Außerdem sollten wir uns um die Leute sorgen, denen diese Gesetze eigentlich helfen sollen: Opfer von Sex-Trafficking. Da Online-Plattformen übervorsichtig sein müssen, entfernen sie alle Posts, die mit Sex in Verbindung stehen. Damit werden auch die Worte und Formulierungen herausgefiltert, die Opfer von Sex-Trafficking verwenden würden, um über ihre Erfahrungen zu sprechen oder Hilfe zu suchen. Indem man diese Inhalte zensiert, wird es auch schwerer, Opfer über das Internet zu finden. Falls Sex-Trafficker zuvor öffentliche Plattformen genutzt haben, wurden sie durch die Gesetze nun ins Darknet gedrängt. Sogar das US-Justizministerium hat sich gegen die Umsetzung von FOSTA/SESTA ausgesprochen, weil dadurch die Verfolgung von Menschenhändlern erschwert werde.

Erika Lust mit ihrem Team am Set.
Erika Lust mit ihrem Team bei der Arbeit

Gesetze wie FOSTA/SESTA oder Altersbeschränkungen für Pornoseiten wie in Großbritannien sollen das Internet für Kinder sicherer machen. Gibt es bessere Wege, jungen Menschen zu helfen, als den Zugriff auf Inhalte zu erschweren?
Seit es Online-Pornografie gibt, gibt es auch Bemühungen von der Regierung, sie “zum Wohle der Kinder” zu regulieren. Doch im Internetzeitalter lässt es sich nicht vermeiden, dass Kinder Dinge sehen, die nicht für sie geeignet sind. Wir sollten jedoch nicht versuchen, ein gesellschaftliches Problem durch Technologie zu lösen. Wir sollten uns lieber fragen, warum Kinder online nach Sex suchen. Welche Fragen haben sie?

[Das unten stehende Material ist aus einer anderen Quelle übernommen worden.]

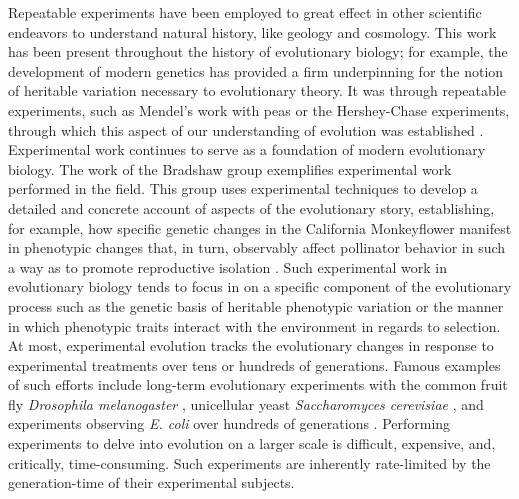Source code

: Repeatable experiments have been employed to great effect in other scientific endeavors to understand natural history, like geology and cosmology.
This work has been present throughout the history of evolutionary biology; for example, the development of modern genetics has provided a firm underpinning for the notion of heritable variation necessary to evolutionary theory.
It was through repeatable experiments, such as Mendel's work with peas or the Hershey-Chase experiments, through which this aspect of our understanding of evolution was established \cite{Griffiths2015IntroductionAnalysis}.
Experimental work continues to serve as a foundation of modern evolutionary biology.
The work of the Bradshaw group exemplifies experimental work performed in the field.
This group uses experimental techniques to develop a detailed and concrete account of aspects of the evolutionary story, establishing, for example, how specific genetic changes in the California Monkeyflower manifest in phenotypic changes that, in turn, observably affect pollinator behavior in such a way as to promote reproductive isolation \cite{Byers2014FloralMimulus}.
Such experimental work in evolutionary biology tends to focus in on a specific component of the evolutionary process such as the genetic basis of heritable phenotypic variation or the manner in which phenotypic traits interact with the environment in regards to selection.
At most, experimental evolution tracks the evolutionary changes in response to experimental treatments over tens or hundreds of generations.
Famous examples of such efforts include long-term evolutionary experiments with the common fruit fly \textit{Drosophila melanogaster} \cite{Rose1984ArtificialMelanogaster}, unicellular yeast \textit{Saccharomyces cerevisiae} \cite{Ratcliff2012ExperimentalMulticellularity.}, and experiments observing \textit{E. coli} over hundreds of generations \cite{ATWOOD1951PeriodicColi.}.
Performing experiments to delve into evolution on a larger scale is difficult, expensive, and, critically, time-consuming.
Such experiments are inherently rate-limited by the generation-time of their experimental subjects.

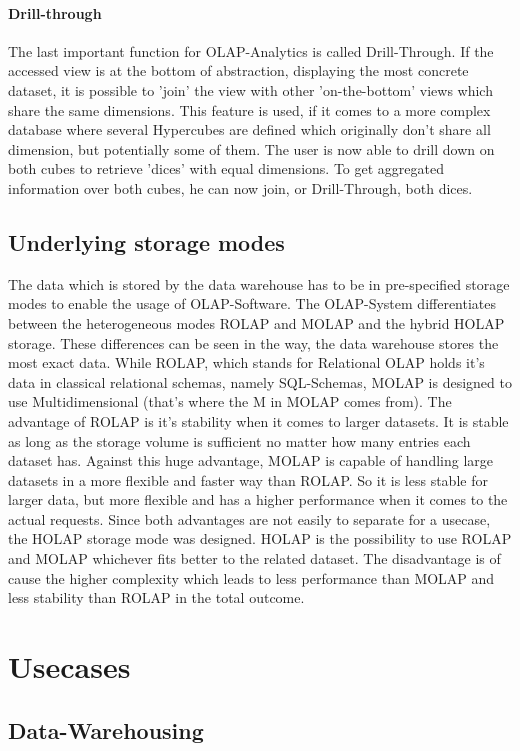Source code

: \documentclass[12pt,a4paper,oneside,
liststotoc, 					%
bibtotoc,						%
titlepage, 						%
headsepline, 					%
BCOR6mm,						%
openany,							%
]{scrreprt}
\begin{document}
\subsubsection{Drill-through}\label{drill}
The last important function for OLAP-Analytics is called Drill-Through. If the accessed view is at the bottom of abstraction, displaying the most concrete dataset, it is possible to 'join' the view with other 'on-the-bottom' views which share the same dimensions. This feature is used, if it comes to a more complex database where several Hypercubes are defined which originally don't share all dimension, but potentially some of them. The user is now able to drill down on both cubes to retrieve 'dices' with equal dimensions. To get aggregated information over both cubes, he can now join, or Drill-Through, both dices.
\section{Underlying storage modes}
The data which is stored by the data warehouse has to be in pre-specified storage modes to enable the usage of OLAP-Software. The OLAP-System differentiates between the heterogeneous modes ROLAP and MOLAP and the hybrid HOLAP storage. These differences can be seen in the way, the data warehouse stores the most exact data. While ROLAP, which stands for Relational OLAP holds it's data in classical relational schemas, namely SQL-Schemas, MOLAP is designed to use Multidimensional (that's where the M in MOLAP comes from). The advantage of ROLAP is it's stability when it comes to larger datasets. It is stable as long as the storage volume is sufficient no matter how many entries each dataset has. Against this huge advantage, MOLAP is capable of handling large datasets in a more flexible and faster way than ROLAP. So it is less stable for larger data, but more flexible and has a higher performance when it comes to the actual requests.
Since both advantages are not easily to separate for a usecase, the HOLAP storage mode was designed. HOLAP is the possibility to use ROLAP and MOLAP whichever fits better to the related dataset. The disadvantage is of cause the higher complexity which leads to less performance than MOLAP and less stability than ROLAP in the total outcome.
\chapter{Usecases}\label{usecases}
\section{Data-Warehousing}\label{ucdw}
\end{document}
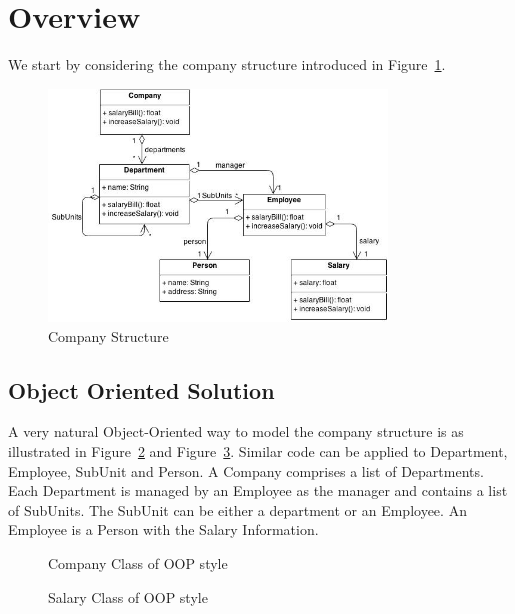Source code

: \section{Overview}\label{subsec:overview}
We start by considering the company structure introduced in Figure~\ref{company_structure}.

\begin{figure}[ht!]
\centering
\includegraphics[width=90mm]{Company.jpg}
\caption{Company Structure \label{company_structure}}
\end{figure}

\subsection{Object Oriented Solution}

A very natural Object-Oriented way to model the company structure is as illustrated in Figure~\ref{oop_company} and Figure~\ref{oop_salary}. Similar code can be applied to Department, Employee, SubUnit and Person. A Company comprises a list of Departments. Each Department is managed by an Employee as the manager and contains a list of SubUnits. The SubUnit can be either a department or an Employee. An Employee is a Person with the Salary Information. 

\begin{figure}[tb]
\vspace{-.1in}
\caption{Company Class of OOP style}
\label{oop_company}
\end{figure}

\begin{figure}[tb]
\vspace{-.1in}
\caption{Salary Class of OOP style}
\label{oop_salary}
\end{figure}

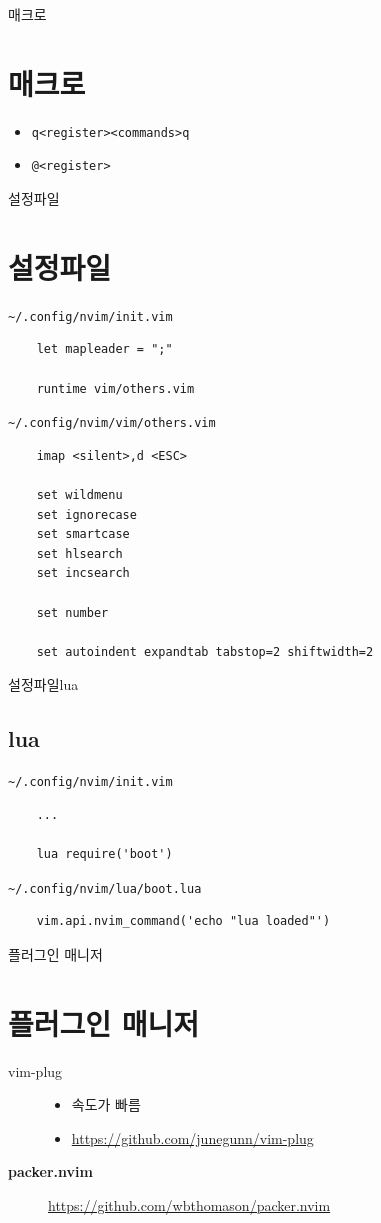 \documentclass[aspectratio=169]{beamer}
\newcommand{\ssframe}[1]{\begin{frame}[containsverbatim]{#1}\section{#1}}
\newcommand{\sssframe}[2]{\begin{frame}[containsverbatim]{#1}{#2}\subsection{#2}}
\begin{document}
\ssframe{매크로}
  \begin{itemize}
    \item \verb|q<register><commands>q|
    \item \verb|@<register>|
  \end{itemize}
\end{frame}

\ssframe{설정파일}
  \verb|~/.config/nvim/init.vim|

  \begin{verbatim}
    let mapleader = ";"

    runtime vim/others.vim
  \end{verbatim}

  \verb|~/.config/nvim/vim/others.vim|

  \begin{verbatim}
    imap <silent>,d <ESC>

    set wildmenu
    set ignorecase
    set smartcase
    set hlsearch
    set incsearch

    set number

    set autoindent expandtab tabstop=2 shiftwidth=2
  \end{verbatim}
\end{frame}

\sssframe{설정파일}{lua}
  \verb|~/.config/nvim/init.vim|

  \begin{verbatim}
    ...

    lua require('boot')
  \end{verbatim}

  \verb|~/.config/nvim/lua/boot.lua|

  \begin{verbatim}
    vim.api.nvim_command('echo "lua loaded"')
  \end{verbatim}
\end{frame}

\ssframe{플러그인 매니저}
  \begin{description}
    \item[vim-plug] 
      \begin{itemize}
        \item 속도가 빠름
        \item \url{https://github.com/junegunn/vim-plug}
      \end{itemize}
    \item[\textbf{packer.nvim}] \url{https://github.com/wbthomason/packer.nvim}
  \end{description}
\end{frame}
\end{document}
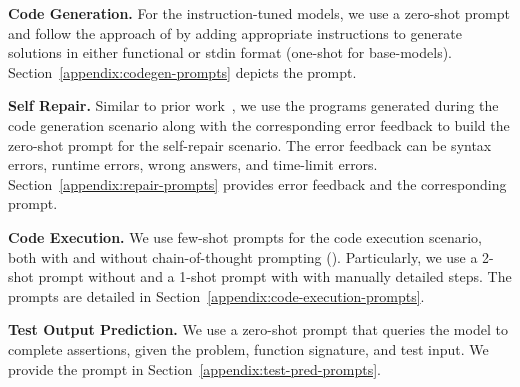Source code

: \noindent \textbf{Code Generation.} 
For the instruction-tuned models, we use a zero-shot prompt and follow the approach of \cite{hendrycks2021measuring} by adding appropriate instructions to generate solutions in either functional or stdin format (one-shot for base-models).
Section~\ref{appendix:codegen-prompts} depicts the prompt.

\noindent \textbf{Self Repair.} 
Similar to prior work~\cite{olausson2023demystifying}, we use the programs generated during the code generation scenario 
along with the corresponding error feedback to build the zero-shot prompt for the self-repair scenario.
The error feedback can be syntax errors, runtime errors, wrong answers, and time-limit errors.
Section~\ref{appendix:repair-prompts} provides error feedback and the corresponding prompt.

\noindent \textbf{Code Execution.} 
We use few-shot prompts for the code execution scenario, both with and without chain-of-thought prompting (\chainot{}). 
Particularly, we use a 2-shot prompt without \chainot{} and a 1-shot prompt with \chainot{} with manually detailed steps.
The prompts are detailed in Section~\ref{appendix:code-execution-prompts}.

\noindent \textbf{Test Output Prediction.} 
We use a zero-shot prompt that queries the model to complete assertions, given the problem, function signature, and test input. 
We provide the prompt in Section~\ref{appendix:test-pred-prompts}.

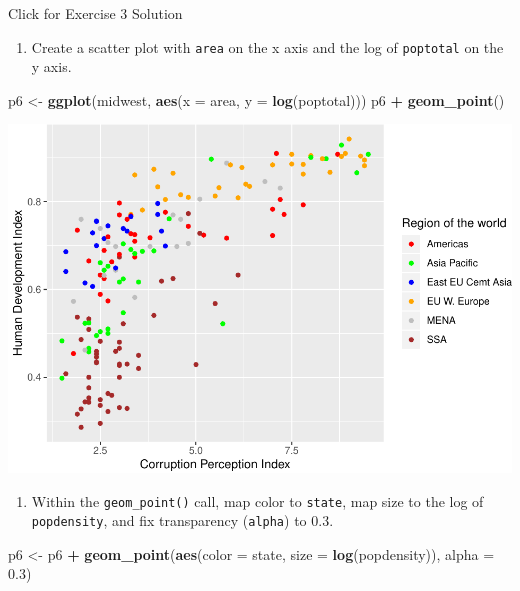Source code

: \documentclass[]{book}
\newenvironment{Shaded}{\begin{snugshade}}{\end{snugshade}}
\newcommand{\DataTypeTok}[1]{\textcolor[rgb]{0.13,0.29,0.53}{#1}}
\newcommand{\FloatTok}[1]{\textcolor[rgb]{0.00,0.00,0.81}{#1}}
\newcommand{\KeywordTok}[1]{\textcolor[rgb]{0.13,0.29,0.53}{\textbf{#1}}}
\newcommand{\NormalTok}[1]{#1}
\newcommand{\OperatorTok}[1]{\textcolor[rgb]{0.81,0.36,0.00}{\textbf{#1}}}
\newcommand{\StringTok}[1]{\textcolor[rgb]{0.31,0.60,0.02}{#1}}
\providecommand{\tightlist}{%
  \setlength{\itemsep}{0pt}\setlength{\parskip}{0pt}}
\begin{document}
{Click for Exercise 3 Solution}

\begin{enumerate}
\def\labelenumi{\arabic{enumi}.}
\tightlist
\item
  Create a scatter plot with \texttt{area} on the x axis and the log of \texttt{poptotal} on the y axis.
\end{enumerate}

\begin{Shaded}
\begin{Highlighting}[]
\NormalTok{p6 <-}\StringTok{ }\KeywordTok{ggplot}\NormalTok{(midwest, }\KeywordTok{aes}\NormalTok{(}\DataTypeTok{x =}\NormalTok{ area, }\DataTypeTok{y =} \KeywordTok{log}\NormalTok{(poptotal))) }
\NormalTok{p6 }\OperatorTok{+}\StringTok{ }\KeywordTok{geom_point}\NormalTok{() }
\end{Highlighting}
\end{Shaded}

\includegraphics{R/Rgraphics/figures/unnamed-chunk-209-1.pdf}

\begin{enumerate}
\def\labelenumi{\arabic{enumi}.}
\setcounter{enumi}{1}
\tightlist
\item
  Within the \texttt{geom\_point()} call, map color to \texttt{state}, map size to the log of \texttt{popdensity}, and fix transparency (\texttt{alpha}) to 0.3.
\end{enumerate}

\begin{Shaded}
\begin{Highlighting}[]
\NormalTok{p6 <-}\StringTok{ }\NormalTok{p6 }\OperatorTok{+}\StringTok{ }\KeywordTok{geom_point}\NormalTok{(}\KeywordTok{aes}\NormalTok{(}\DataTypeTok{color =}\NormalTok{ state, }\DataTypeTok{size =} \KeywordTok{log}\NormalTok{(popdensity)), }\DataTypeTok{alpha =} \FloatTok{0.3}\NormalTok{) }
\end{Highlighting}
\end{Shaded}
\end{document}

Über Suchmaschinen landet man schnell auf Seiten wie Pornhub, wo man mit schlechtem, erniedrigendem, respektlosem Sex konfrontiert wird, der nicht immer einvernehmlich zu sein scheint. Wir können Kinder nicht davon abhalten, diese Seiten zu finden – aber statt das zu ignorieren, sollten wir sie besser aufklären. Indem wir anerkennen, dass es Pornografie gibt, wird das Thema automatisch weniger beschämend und offene Dialoge können stattfinden.

Mein Ehemann Pablo und ich beraten Eltern und Lehrer, wie sie mit Teenagern über Pornografie sprechen können. Es ist wichtig, jungen Menschen zu vermitteln, dass Neugier ganz normal ist, aber dass das in den Pornos eine Performance ist und nichts mit echtem Sex zu tun hat. Dass viele Menschen, die sie in den Filmen sehen, nicht repräsentativ für den durchschnittlichen Körperbau sind und dass man Frauen nicht so behandeln sollte, wie es in vielen der kostenlos verfügbaren Pornos der Fall ist.

Pornografie wird es immer geben. Darum ist es wichtig, dass Jugendliche sich kritisch damit auseinandersetzen können, was sie sehen. Sie sollten zwischen verschiedenen Arten von Pornos unterscheiden können und verstehen, wie respektvoller, gleichberechtigter und einvernehmlicher Sex aussieht. Dadurch können Jugendliche auch eine gesündere Einstellung zu Sex und Beziehungen entwickeln.

Erika Lust und ihr Team bei der Arbeit.

Sollte Pornografie reguliert werden? Wie sollte diese Regulierung aussehen?
Ich finde es bedenklich, dass so viele extreme und gewaltsame Inhalte für junge Menschen online zugänglich sind, aber ich glaube nicht an Zensur. Durch das Internet sind pornografische Inhalte so weit verstreut, dass ich mir gar nicht vorstellen kann, wie eine weltweite Regulierung durchgesetzt werden sollte. Wenn man Online-Pornografie regulieren will, würde sie das wahrscheinlich tiefer ins Darknet treiben und das wäre nicht gut.

Dasselbe gilt für Altersbeschränkungen. Pornos sind überall kostenlos verfügbar, also müssen wir jungen Menschen beibringen, wie sie mit dem Angebot umgehen können. Für mich heißt das, dass ich sexpositive Filme produziere, die Einvernehmlichkeit und gleichberechtigte Lust sowie verschiedene Vorlieben und Sexualitäten zeigen.

Wie könnte man den Diskurs um die Pornoindustrie in eine positivere Richtung lenken?
Wir müssen offen mit jungen Menschen über Sex und Sexualität sprechen. Es ist wichtig, dass Sexarbeit als echte Arbeit anerkannt wird. Nur so können wir das Stigma entfernen, sexualisierte Gewalt reduzieren und das Wohlergehen, die Sicherheit und die Arbeitsbedingungen in der Sexarbeit verbessern.